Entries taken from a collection
----

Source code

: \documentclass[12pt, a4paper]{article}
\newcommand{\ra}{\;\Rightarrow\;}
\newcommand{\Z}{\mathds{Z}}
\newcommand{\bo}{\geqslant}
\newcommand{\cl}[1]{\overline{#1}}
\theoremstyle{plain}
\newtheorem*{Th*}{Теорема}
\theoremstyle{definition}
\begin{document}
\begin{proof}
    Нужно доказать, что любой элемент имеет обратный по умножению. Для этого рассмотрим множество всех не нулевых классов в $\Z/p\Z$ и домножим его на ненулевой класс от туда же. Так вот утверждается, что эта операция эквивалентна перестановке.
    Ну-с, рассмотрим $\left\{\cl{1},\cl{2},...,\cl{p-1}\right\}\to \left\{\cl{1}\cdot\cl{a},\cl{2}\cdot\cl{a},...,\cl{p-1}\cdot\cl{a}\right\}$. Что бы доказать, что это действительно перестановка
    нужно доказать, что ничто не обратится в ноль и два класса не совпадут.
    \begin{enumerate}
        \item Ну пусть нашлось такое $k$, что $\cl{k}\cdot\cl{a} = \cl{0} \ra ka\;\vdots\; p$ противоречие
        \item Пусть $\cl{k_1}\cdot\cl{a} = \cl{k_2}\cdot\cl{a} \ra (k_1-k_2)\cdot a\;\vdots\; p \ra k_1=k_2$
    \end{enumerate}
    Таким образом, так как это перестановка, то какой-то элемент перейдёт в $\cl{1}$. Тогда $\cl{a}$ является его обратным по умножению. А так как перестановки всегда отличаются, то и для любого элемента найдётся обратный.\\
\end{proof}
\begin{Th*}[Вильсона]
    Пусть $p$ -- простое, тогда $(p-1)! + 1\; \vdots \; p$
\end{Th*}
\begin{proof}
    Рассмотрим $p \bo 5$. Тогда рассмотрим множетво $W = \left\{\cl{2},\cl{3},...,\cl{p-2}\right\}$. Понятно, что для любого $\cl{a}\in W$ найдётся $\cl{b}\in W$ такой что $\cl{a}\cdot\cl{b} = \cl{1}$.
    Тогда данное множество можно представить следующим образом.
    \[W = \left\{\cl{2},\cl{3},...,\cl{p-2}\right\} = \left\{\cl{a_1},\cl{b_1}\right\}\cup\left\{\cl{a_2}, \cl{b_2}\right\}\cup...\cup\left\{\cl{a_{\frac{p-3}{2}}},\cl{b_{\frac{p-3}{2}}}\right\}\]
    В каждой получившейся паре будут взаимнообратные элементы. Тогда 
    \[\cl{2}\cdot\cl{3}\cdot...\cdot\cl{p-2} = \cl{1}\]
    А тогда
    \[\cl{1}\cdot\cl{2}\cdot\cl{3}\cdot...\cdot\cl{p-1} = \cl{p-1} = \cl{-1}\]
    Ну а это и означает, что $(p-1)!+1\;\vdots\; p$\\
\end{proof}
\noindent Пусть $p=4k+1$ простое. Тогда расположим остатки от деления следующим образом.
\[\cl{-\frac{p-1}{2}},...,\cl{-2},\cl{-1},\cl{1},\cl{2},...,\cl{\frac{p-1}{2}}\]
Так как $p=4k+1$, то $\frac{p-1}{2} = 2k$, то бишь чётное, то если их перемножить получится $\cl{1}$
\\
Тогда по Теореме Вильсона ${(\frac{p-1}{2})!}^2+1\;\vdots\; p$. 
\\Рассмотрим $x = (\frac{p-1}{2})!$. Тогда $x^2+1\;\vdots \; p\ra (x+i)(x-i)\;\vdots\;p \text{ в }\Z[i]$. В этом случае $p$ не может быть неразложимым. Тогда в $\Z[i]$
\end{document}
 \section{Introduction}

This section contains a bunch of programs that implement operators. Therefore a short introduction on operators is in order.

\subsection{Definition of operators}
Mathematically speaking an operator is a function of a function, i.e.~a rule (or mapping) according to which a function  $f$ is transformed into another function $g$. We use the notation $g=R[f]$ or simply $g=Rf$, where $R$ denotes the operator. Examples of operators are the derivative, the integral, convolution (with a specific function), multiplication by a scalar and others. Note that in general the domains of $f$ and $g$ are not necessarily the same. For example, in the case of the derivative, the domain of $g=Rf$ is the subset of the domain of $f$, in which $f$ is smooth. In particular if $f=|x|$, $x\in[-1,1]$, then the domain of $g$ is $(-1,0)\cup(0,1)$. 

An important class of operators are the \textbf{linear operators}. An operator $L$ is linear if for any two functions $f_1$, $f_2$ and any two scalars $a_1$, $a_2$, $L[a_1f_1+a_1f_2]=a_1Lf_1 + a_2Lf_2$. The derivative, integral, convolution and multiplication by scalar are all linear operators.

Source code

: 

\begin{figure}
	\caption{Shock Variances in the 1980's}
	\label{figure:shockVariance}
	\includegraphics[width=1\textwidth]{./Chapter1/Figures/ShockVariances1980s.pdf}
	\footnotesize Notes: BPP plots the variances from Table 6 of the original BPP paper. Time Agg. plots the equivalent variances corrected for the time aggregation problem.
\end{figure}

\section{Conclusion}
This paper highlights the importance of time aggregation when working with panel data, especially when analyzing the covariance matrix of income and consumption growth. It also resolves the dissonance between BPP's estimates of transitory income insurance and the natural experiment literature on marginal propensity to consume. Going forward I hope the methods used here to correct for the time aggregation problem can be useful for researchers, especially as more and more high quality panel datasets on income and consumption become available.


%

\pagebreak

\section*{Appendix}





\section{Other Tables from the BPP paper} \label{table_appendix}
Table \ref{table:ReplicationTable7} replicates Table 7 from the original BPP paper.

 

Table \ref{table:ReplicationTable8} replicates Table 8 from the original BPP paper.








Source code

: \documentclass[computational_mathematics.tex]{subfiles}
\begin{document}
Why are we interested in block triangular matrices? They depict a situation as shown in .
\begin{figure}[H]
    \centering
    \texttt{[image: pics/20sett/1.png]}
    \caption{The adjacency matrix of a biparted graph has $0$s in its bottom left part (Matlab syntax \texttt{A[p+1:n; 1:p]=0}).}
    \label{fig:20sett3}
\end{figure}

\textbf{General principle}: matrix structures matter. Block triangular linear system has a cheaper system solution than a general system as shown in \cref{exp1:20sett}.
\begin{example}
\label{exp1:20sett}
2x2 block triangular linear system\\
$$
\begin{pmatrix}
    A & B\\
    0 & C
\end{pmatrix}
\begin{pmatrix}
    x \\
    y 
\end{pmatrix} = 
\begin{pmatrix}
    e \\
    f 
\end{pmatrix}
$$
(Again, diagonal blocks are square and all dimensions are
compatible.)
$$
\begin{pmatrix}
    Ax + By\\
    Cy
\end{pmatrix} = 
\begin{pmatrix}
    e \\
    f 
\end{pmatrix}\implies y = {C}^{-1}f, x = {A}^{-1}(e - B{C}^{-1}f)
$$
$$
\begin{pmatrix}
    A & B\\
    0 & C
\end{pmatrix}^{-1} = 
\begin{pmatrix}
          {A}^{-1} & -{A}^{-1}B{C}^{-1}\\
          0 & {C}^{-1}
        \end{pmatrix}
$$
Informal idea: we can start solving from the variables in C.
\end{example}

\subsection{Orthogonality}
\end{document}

----

Task requirements -> The whole of the data is to be copied out word for word.

Result ->
Source code

: \documentclass[12pt, a4paper]{article}
\newcommand{\ra}{\;\Rightarrow\;}
\newcommand{\Z}{\mathds{Z}}
\newcommand{\bo}{\geqslant}
\newcommand{\cl}[1]{\overline{#1}}
\theoremstyle{plain}
\newtheorem*{Th*}{Теорема}
\theoremstyle{definition}
\begin{document}
\begin{proof}
    Нужно доказать, что любой элемент имеет обратный по умножению. Для этого рассмотрим множество всех не нулевых классов в $\Z/p\Z$ и домножим его на ненулевой класс от туда же. Так вот утверждается, что эта операция эквивалентна перестановке.
    Ну-с, рассмотрим $\left\{\cl{1},\cl{2},...,\cl{p-1}\right\}\to \left\{\cl{1}\cdot\cl{a},\cl{2}\cdot\cl{a},...,\cl{p-1}\cdot\cl{a}\right\}$. Что бы доказать, что это действительно перестановка
    нужно доказать, что ничто не обратится в ноль и два класса не совпадут.
    \begin{enumerate}
        \item Ну пусть нашлось такое $k$, что $\cl{k}\cdot\cl{a} = \cl{0} \ra ka\;\vdots\; p$ противоречие
        \item Пусть $\cl{k_1}\cdot\cl{a} = \cl{k_2}\cdot\cl{a} \ra (k_1-k_2)\cdot a\;\vdots\; p \ra k_1=k_2$
    \end{enumerate}
    Таким образом, так как это перестановка, то какой-то элемент перейдёт в $\cl{1}$. Тогда $\cl{a}$ является его обратным по умножению. А так как перестановки всегда отличаются, то и для любого элемента найдётся обратный.\\
\end{proof}
\begin{Th*}[Вильсона]
    Пусть $p$ -- простое, тогда $(p-1)! + 1\; \vdots \; p$
\end{Th*}
\begin{proof}
    Рассмотрим $p \bo 5$. Тогда рассмотрим множетво $W = \left\{\cl{2},\cl{3},...,\cl{p-2}\right\}$. Понятно, что для любого $\cl{a}\in W$ найдётся $\cl{b}\in W$ такой что $\cl{a}\cdot\cl{b} = \cl{1}$.
    Тогда данное множество можно представить следующим образом.
    \[W = \left\{\cl{2},\cl{3},...,\cl{p-2}\right\} = \left\{\cl{a_1},\cl{b_1}\right\}\cup\left\{\cl{a_2}, \cl{b_2}\right\}\cup...\cup\left\{\cl{a_{\frac{p-3}{2}}},\cl{b_{\frac{p-3}{2}}}\right\}\]
    В каждой получившейся паре будут взаимнообратные элементы. Тогда 
    \[\cl{2}\cdot\cl{3}\cdot...\cdot\cl{p-2} = \cl{1}\]
    А тогда
    \[\cl{1}\cdot\cl{2}\cdot\cl{3}\cdot...\cdot\cl{p-1} = \cl{p-1} = \cl{-1}\]
    Ну а это и означает, что $(p-1)!+1\;\vdots\; p$\\
\end{proof}
\noindent Пусть $p=4k+1$ простое. Тогда расположим остатки от деления следующим образом.
\[\cl{-\frac{p-1}{2}},...,\cl{-2},\cl{-1},\cl{1},\cl{2},...,\cl{\frac{p-1}{2}}\]
Так как $p=4k+1$, то $\frac{p-1}{2} = 2k$, то бишь чётное, то если их перемножить получится $\cl{1}$
\\
Тогда по Теореме Вильсона ${(\frac{p-1}{2})!}^2+1\;\vdots\; p$. 
\\Рассмотрим $x = (\frac{p-1}{2})!$. Тогда $x^2+1\;\vdots \; p\ra (x+i)(x-i)\;\vdots\;p \text{ в }\Z[i]$. В этом случае $p$ не может быть неразложимым. Тогда в $\Z[i]$
\end{document}
 \section{Introduction}

This section contains a bunch of programs that implement operators. Therefore a short introduction on operators is in order.

\subsection{Definition of operators}
Mathematically speaking an operator is a function of a function, i.e.~a rule (or mapping) according to which a function  $f$ is transformed into another function $g$. We use the notation $g=R[f]$ or simply $g=Rf$, where $R$ denotes the operator. Examples of operators are the derivative, the integral, convolution (with a specific function), multiplication by a scalar and others. Note that in general the domains of $f$ and $g$ are not necessarily the same. For example, in the case of the derivative, the domain of $g=Rf$ is the subset of the domain of $f$, in which $f$ is smooth. In particular if $f=|x|$, $x\in[-1,1]$, then the domain of $g$ is $(-1,0)\cup(0,1)$. 

An important class of operators are the \textbf{linear operators}. An operator $L$ is linear if for any two functions $f_1$, $f_2$ and any two scalars $a_1$, $a_2$, $L[a_1f_1+a_1f_2]=a_1Lf_1 + a_2Lf_2$. The derivative, integral, convolution and multiplication by scalar are all linear operators.

Source code

: 

\begin{figure}
	\caption{Shock Variances in the 1980's}
	\label{figure:shockVariance}
	\includegraphics[width=1\textwidth]{./Chapter1/Figures/ShockVariances1980s.pdf}
	\footnotesize Notes: BPP plots the variances from Table 6 of the original BPP paper. Time Agg. plots the equivalent variances corrected for the time aggregation problem.
\end{figure}

\section{Conclusion}
This paper highlights the importance of time aggregation when working with panel data, especially when analyzing the covariance matrix of income and consumption growth. It also resolves the dissonance between BPP's estimates of transitory income insurance and the natural experiment literature on marginal propensity to consume. Going forward I hope the methods used here to correct for the time aggregation problem can be useful for researchers, especially as more and more high quality panel datasets on income and consumption become available.


%

\pagebreak

\section*{Appendix}





\section{Other Tables from the BPP paper} \label{table_appendix}
Table \ref{table:ReplicationTable7} replicates Table 7 from the original BPP paper.

 

Table \ref{table:ReplicationTable8} replicates Table 8 from the original BPP paper.








Source code

: \documentclass[computational_mathematics.tex]{subfiles}
\begin{document}
Why are we interested in block triangular matrices? They depict a situation as shown in .
\begin{figure}[H]
    \centering
    \texttt{[image: pics/20sett/1.png]}
    \caption{The adjacency matrix of a biparted graph has $0$s in its bottom left part (Matlab syntax \texttt{A[p+1:n; 1:p]=0}).}
    \label{fig:20sett3}
\end{figure}

\textbf{General principle}: matrix structures matter. Block triangular linear system has a cheaper system solution than a general system as shown in \cref{exp1:20sett}.
\begin{example}
\label{exp1:20sett}
2x2 block triangular linear system\\
$$
\begin{pmatrix}
    A & B\\
    0 & C
\end{pmatrix}
\begin{pmatrix}
    x \\
    y 
\end{pmatrix} = 
\begin{pmatrix}
    e \\
    f 
\end{pmatrix}
$$
(Again, diagonal blocks are square and all dimensions are
compatible.)
$$
\begin{pmatrix}
    Ax + By\\
    Cy
\end{pmatrix} = 
\begin{pmatrix}
    e \\
    f 
\end{pmatrix}\implies y = {C}^{-1}f, x = {A}^{-1}(e - B{C}^{-1}f)
$$
$$
\begin{pmatrix}
    A & B\\
    0 & C
\end{pmatrix}^{-1} = 
\begin{pmatrix}
          {A}^{-1} & -{A}^{-1}B{C}^{-1}\\
          0 & {C}^{-1}
        \end{pmatrix}
$$
Informal idea: we can start solving from the variables in C.
\end{example}

\subsection{Orthogonality}
\end{document}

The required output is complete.